== Segment start ==
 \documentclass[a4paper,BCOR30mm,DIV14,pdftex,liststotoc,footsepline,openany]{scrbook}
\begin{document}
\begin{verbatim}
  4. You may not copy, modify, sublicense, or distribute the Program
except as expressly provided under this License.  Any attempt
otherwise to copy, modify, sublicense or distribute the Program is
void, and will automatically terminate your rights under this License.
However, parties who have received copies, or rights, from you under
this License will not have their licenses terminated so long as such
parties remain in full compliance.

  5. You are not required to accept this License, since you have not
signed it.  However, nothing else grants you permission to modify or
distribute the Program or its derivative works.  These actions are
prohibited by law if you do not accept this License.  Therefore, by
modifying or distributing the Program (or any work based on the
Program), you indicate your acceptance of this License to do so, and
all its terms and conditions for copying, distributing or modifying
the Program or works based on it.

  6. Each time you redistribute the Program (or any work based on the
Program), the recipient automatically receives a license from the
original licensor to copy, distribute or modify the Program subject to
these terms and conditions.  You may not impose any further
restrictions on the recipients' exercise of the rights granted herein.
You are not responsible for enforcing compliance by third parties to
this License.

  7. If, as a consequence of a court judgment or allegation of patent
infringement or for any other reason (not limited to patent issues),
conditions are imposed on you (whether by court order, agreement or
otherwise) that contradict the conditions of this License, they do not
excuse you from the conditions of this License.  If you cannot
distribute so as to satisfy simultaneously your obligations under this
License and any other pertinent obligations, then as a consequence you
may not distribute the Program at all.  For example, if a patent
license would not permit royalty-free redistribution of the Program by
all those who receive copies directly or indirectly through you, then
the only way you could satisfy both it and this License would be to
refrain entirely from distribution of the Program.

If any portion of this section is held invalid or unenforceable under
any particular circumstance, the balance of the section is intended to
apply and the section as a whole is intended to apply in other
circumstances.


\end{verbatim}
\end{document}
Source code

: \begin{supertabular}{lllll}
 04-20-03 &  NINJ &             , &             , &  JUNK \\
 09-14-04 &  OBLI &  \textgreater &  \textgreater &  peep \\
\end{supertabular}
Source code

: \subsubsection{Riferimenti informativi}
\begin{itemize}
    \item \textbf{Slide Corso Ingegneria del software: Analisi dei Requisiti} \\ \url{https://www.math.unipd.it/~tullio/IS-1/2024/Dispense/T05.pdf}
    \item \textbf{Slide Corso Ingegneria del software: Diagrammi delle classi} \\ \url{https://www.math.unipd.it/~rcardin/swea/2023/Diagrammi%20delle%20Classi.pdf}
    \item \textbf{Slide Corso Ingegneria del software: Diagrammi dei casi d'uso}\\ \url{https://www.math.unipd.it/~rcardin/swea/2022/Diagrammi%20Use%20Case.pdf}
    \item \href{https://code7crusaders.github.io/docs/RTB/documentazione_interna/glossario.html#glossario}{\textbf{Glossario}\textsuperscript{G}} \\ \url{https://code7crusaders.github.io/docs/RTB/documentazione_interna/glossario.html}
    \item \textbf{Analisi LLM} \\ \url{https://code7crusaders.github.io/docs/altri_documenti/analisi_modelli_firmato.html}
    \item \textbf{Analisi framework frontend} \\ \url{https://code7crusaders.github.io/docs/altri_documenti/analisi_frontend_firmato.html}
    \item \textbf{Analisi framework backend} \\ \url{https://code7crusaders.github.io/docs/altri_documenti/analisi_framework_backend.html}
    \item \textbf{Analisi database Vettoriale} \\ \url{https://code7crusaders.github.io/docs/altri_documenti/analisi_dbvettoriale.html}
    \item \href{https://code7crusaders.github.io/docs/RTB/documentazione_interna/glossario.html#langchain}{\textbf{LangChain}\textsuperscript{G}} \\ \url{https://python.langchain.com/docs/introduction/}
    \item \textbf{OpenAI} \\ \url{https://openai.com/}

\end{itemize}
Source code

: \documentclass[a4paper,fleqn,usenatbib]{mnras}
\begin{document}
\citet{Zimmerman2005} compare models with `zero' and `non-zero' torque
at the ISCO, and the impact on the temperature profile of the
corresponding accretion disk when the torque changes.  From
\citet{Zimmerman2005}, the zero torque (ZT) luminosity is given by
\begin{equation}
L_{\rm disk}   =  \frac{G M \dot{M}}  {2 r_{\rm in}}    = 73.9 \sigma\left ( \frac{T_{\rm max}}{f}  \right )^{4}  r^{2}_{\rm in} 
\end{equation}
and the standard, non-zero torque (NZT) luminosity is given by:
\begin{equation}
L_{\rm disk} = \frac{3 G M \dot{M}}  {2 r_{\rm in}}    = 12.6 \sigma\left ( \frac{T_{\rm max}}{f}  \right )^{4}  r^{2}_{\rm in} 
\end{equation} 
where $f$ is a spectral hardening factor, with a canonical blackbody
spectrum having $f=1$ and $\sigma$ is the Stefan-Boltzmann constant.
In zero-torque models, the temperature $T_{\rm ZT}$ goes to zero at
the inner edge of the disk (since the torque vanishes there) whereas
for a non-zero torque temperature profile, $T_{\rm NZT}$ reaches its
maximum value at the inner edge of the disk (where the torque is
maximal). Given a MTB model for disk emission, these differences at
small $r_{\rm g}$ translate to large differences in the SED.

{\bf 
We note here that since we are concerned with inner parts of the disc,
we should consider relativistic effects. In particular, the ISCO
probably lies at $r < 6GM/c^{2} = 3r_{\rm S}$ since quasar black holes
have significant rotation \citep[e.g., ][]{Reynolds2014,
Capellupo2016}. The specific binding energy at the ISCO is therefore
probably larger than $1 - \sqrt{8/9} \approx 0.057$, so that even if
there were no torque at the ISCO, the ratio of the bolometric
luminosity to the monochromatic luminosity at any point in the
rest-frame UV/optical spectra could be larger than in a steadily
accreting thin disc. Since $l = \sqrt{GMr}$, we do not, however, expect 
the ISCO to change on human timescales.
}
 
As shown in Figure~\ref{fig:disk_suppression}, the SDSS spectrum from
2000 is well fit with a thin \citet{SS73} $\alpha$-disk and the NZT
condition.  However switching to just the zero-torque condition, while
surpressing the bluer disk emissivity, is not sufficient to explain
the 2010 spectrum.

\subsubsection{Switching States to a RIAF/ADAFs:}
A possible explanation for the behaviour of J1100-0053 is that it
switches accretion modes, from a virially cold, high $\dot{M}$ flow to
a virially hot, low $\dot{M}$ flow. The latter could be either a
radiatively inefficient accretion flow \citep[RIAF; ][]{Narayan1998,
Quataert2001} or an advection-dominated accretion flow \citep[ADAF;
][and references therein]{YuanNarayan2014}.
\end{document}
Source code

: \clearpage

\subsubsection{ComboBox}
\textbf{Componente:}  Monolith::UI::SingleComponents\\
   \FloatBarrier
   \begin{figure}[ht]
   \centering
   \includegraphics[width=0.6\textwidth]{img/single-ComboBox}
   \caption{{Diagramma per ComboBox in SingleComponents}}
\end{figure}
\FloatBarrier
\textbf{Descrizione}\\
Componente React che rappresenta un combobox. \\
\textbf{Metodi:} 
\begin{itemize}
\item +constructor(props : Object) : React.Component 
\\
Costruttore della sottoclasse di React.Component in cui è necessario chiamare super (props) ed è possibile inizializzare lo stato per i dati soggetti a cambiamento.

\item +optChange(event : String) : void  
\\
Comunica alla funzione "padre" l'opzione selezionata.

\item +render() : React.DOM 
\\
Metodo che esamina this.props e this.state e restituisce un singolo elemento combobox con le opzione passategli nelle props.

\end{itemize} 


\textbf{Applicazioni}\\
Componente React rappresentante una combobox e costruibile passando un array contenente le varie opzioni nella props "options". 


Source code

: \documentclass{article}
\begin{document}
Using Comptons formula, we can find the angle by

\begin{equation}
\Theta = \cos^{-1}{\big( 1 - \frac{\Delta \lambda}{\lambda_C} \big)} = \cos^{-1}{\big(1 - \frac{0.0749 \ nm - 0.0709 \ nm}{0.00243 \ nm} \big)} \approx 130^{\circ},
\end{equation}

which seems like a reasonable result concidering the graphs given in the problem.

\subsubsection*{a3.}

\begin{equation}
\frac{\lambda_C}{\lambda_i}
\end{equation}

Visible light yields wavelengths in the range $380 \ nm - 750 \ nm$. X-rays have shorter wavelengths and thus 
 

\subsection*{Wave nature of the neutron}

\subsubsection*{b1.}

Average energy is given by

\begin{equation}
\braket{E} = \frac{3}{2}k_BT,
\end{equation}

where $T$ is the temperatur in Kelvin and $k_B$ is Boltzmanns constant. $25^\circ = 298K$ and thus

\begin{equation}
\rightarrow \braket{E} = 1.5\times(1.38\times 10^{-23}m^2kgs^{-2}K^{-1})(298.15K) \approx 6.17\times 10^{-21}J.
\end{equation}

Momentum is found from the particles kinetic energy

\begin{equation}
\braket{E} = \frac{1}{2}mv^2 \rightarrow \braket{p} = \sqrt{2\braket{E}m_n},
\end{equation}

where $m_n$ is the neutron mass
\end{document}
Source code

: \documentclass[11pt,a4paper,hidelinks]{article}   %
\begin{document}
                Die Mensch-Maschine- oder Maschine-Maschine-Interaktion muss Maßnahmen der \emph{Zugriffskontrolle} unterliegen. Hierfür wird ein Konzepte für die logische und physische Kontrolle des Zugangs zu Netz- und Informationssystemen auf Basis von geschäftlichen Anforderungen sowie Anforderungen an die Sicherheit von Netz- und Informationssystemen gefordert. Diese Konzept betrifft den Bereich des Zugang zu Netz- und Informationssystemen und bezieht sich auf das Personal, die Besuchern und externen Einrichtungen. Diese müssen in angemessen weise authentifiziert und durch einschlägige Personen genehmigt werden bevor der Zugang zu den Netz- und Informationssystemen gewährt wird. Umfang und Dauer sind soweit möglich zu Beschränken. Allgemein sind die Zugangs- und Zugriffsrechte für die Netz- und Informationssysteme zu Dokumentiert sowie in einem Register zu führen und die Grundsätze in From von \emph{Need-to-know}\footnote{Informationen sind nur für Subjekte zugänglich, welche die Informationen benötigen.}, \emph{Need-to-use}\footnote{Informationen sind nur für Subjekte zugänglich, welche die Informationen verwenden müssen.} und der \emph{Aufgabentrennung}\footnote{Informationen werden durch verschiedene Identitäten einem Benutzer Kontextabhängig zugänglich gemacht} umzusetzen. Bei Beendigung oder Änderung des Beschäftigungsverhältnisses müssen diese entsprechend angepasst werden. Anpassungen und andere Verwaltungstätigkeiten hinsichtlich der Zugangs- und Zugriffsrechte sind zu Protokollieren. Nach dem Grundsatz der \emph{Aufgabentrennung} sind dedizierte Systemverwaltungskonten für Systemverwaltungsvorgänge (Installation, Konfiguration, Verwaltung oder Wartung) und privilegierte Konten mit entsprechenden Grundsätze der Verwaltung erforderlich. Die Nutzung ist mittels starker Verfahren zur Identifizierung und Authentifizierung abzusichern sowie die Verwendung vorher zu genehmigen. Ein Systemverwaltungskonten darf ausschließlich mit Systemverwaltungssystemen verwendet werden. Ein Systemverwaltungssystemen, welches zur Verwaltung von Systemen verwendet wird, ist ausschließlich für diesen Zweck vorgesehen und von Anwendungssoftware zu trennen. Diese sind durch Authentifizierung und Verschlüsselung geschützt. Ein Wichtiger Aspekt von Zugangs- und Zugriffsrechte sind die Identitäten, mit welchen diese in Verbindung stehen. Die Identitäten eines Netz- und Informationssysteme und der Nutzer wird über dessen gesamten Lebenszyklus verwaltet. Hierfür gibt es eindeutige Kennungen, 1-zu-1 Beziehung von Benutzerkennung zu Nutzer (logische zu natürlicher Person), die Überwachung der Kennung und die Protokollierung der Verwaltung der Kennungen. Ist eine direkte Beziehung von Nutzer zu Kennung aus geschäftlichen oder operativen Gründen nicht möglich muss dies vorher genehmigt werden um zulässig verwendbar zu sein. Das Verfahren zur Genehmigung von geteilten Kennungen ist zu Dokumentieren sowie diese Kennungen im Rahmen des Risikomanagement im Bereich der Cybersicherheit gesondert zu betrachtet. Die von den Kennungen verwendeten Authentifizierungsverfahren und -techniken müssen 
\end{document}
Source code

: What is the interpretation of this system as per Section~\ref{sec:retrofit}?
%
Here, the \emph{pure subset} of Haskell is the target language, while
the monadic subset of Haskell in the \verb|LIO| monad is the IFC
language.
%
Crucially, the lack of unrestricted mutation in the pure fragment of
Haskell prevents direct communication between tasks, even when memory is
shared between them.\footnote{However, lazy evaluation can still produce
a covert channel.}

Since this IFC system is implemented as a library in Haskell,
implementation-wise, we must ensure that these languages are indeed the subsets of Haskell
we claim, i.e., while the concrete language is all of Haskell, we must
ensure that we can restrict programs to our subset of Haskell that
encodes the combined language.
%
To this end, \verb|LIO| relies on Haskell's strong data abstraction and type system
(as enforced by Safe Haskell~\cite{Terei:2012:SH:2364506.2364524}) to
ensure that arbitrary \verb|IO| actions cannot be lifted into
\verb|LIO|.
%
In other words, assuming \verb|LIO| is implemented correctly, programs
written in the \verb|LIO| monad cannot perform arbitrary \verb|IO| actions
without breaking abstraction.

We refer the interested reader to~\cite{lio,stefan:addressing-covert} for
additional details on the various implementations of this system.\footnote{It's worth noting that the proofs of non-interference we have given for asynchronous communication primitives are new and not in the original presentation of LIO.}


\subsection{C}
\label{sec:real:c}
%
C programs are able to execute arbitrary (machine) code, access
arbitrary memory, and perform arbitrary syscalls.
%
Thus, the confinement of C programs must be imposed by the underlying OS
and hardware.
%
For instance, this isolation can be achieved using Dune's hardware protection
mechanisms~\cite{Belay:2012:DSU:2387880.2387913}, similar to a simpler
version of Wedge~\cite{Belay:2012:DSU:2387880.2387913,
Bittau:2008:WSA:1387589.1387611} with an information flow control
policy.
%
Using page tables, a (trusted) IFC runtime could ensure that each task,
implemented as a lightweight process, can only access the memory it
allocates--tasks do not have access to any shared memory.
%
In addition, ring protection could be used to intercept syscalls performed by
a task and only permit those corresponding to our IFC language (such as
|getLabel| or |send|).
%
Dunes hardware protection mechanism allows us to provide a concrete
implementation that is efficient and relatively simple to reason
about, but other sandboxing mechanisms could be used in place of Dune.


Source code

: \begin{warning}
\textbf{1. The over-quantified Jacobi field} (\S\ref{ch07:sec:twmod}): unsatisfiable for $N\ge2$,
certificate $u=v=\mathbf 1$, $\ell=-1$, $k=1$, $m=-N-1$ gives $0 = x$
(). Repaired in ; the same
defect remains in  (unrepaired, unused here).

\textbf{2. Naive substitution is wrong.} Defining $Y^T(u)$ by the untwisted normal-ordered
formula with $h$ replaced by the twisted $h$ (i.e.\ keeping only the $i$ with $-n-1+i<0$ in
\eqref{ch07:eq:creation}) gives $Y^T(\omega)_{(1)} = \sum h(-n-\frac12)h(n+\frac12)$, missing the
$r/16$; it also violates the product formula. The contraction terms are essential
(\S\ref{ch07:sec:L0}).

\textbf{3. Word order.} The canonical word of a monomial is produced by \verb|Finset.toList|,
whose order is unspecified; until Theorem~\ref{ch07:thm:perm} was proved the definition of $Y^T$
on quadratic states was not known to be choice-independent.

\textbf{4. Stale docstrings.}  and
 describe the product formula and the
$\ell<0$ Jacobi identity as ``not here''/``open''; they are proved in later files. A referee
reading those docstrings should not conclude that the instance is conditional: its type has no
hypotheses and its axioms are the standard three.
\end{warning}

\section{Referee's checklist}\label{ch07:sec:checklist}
== Segment end ==
— Task requirements —
Using the records above, write out exactly the lines between the one holding "these terms and" and the one holding "otherwise) that contradict", inclusive; leave everything else out.

— Response area —
these terms and conditions.  You may not impose any further
restrictions on the recipients' exercise of the rights granted herein.
You are not responsible for enforcing compliance by third parties to
this License.

  7. If, as a consequence of a court judgment or allegation of patent
infringement or for any other reason (not limited to patent issues),
conditions are imposed on you (whether by court order, agreement or
otherwise) that contradict the conditions of this License, they do not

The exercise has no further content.